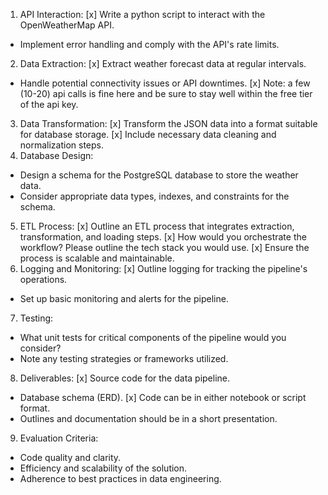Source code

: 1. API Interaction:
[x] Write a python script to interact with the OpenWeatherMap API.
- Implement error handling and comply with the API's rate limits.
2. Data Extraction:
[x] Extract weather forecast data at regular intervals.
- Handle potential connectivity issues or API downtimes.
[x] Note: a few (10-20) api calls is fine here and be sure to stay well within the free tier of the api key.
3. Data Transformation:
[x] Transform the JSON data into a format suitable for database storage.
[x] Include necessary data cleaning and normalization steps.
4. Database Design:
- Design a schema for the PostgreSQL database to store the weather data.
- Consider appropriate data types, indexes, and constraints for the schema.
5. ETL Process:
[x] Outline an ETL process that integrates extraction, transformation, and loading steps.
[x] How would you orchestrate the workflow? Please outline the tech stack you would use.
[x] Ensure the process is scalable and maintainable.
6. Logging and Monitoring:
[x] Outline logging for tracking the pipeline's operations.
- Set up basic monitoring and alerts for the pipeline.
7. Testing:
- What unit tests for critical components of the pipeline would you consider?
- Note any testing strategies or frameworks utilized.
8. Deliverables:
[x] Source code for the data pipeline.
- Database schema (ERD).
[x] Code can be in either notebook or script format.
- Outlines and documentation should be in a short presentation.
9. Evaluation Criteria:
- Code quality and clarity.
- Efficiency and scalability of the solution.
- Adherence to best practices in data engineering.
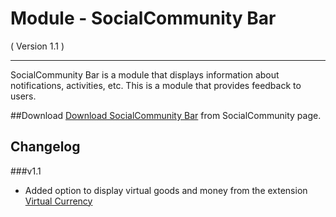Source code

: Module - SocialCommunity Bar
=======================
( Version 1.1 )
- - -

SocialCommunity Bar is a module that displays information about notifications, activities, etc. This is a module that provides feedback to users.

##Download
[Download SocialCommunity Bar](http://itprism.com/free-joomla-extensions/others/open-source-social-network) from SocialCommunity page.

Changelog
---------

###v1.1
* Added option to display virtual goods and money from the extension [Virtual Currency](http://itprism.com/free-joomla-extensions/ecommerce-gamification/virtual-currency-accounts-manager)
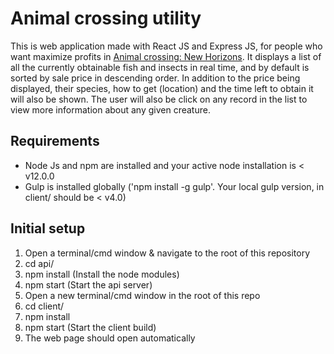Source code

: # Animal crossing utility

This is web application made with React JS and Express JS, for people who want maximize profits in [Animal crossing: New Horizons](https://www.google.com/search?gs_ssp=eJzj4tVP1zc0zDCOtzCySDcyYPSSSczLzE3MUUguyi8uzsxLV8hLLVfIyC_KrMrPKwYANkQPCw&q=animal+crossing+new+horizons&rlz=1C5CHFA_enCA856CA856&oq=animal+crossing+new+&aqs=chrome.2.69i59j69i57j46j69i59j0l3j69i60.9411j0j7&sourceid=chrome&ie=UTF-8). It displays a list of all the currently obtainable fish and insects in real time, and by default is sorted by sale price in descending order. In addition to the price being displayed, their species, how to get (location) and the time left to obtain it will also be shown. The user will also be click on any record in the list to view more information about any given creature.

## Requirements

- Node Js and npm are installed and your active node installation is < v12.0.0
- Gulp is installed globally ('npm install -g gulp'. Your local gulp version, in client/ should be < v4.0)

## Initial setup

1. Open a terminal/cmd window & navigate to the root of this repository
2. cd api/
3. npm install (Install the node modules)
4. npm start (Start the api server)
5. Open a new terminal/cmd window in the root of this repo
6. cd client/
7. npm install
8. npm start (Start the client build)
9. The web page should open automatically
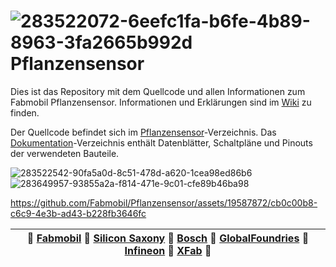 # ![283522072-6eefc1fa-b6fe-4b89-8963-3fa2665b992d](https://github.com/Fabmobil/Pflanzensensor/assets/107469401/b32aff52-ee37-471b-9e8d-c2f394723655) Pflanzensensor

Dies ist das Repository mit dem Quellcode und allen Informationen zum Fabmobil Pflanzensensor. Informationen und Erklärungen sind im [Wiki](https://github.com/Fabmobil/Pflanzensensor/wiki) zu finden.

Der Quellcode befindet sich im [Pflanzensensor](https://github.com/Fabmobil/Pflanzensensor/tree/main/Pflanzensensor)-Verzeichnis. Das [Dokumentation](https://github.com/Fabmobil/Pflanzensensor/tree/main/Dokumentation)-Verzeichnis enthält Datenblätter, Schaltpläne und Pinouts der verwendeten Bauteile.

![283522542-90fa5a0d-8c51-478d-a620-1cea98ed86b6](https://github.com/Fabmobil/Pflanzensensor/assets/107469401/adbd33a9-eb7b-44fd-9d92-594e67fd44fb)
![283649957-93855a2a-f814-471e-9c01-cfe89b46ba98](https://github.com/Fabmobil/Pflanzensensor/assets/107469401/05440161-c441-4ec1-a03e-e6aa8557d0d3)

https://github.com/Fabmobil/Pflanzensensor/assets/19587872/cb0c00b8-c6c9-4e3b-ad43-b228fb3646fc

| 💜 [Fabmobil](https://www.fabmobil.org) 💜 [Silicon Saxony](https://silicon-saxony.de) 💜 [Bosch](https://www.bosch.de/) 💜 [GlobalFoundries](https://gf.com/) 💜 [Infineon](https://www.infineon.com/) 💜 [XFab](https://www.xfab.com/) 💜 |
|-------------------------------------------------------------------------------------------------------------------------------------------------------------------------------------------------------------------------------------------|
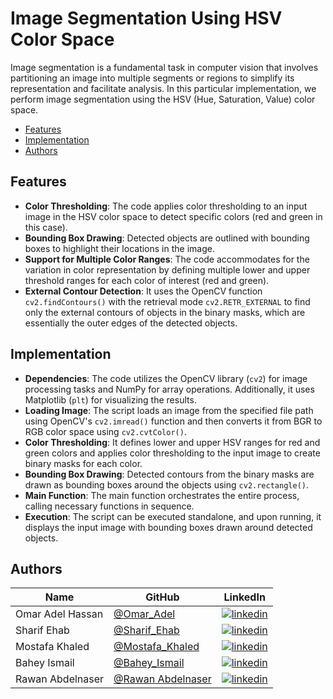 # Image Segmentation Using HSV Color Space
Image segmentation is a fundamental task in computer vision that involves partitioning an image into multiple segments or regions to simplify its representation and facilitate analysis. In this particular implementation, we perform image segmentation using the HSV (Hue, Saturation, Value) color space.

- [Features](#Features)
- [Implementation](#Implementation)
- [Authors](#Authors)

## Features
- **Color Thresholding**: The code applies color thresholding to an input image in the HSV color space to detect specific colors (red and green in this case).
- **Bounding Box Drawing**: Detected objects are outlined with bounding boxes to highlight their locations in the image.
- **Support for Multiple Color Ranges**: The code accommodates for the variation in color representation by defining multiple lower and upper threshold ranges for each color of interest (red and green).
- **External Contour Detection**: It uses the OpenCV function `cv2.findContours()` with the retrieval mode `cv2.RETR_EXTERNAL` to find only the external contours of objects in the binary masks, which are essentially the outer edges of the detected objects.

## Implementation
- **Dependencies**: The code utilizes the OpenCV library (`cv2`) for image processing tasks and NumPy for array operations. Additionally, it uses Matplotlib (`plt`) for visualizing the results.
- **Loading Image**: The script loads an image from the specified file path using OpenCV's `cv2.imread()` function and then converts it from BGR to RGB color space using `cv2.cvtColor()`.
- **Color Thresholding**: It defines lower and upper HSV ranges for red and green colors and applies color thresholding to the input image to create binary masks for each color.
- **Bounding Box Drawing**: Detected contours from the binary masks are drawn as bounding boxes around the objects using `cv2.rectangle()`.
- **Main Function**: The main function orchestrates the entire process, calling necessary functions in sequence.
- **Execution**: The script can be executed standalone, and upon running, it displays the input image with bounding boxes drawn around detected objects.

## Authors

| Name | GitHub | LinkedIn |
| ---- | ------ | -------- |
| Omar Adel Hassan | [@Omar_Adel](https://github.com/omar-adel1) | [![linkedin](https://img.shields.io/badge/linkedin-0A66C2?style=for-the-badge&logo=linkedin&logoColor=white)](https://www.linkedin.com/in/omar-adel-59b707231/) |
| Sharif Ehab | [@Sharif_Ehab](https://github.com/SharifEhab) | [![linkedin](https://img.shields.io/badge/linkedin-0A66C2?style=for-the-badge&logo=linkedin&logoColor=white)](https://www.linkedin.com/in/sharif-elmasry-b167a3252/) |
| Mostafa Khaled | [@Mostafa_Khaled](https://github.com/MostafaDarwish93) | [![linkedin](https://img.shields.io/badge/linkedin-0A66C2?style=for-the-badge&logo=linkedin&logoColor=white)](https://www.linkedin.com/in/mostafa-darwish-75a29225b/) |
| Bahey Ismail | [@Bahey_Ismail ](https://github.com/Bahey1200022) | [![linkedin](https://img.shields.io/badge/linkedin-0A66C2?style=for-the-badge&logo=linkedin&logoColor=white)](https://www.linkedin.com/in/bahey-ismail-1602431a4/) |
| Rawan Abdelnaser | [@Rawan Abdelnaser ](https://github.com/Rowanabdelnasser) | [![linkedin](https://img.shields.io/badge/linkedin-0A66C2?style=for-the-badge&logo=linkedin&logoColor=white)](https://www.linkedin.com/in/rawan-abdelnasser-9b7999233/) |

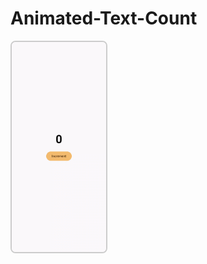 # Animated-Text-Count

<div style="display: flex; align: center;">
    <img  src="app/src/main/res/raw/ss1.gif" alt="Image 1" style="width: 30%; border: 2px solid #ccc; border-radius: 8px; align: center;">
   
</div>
****
(WHAT YOU WILL DO):
Output only the lines running from the top of the data above to the line with "[x] Note: a", inclusive, word for word and without pictures.

(EXERCISE RESPONSE):
Source code

: 1. API Interaction:
[x] Write a python script to interact with the OpenWeatherMap API.
- Implement error handling and comply with the API's rate limits.
2. Data Extraction:
[x] Extract weather forecast data at regular intervals.
- Handle potential connectivity issues or API downtimes.
[x] Note: a few (10-20) api calls is fine here and be sure to stay well within the free tier of the api key.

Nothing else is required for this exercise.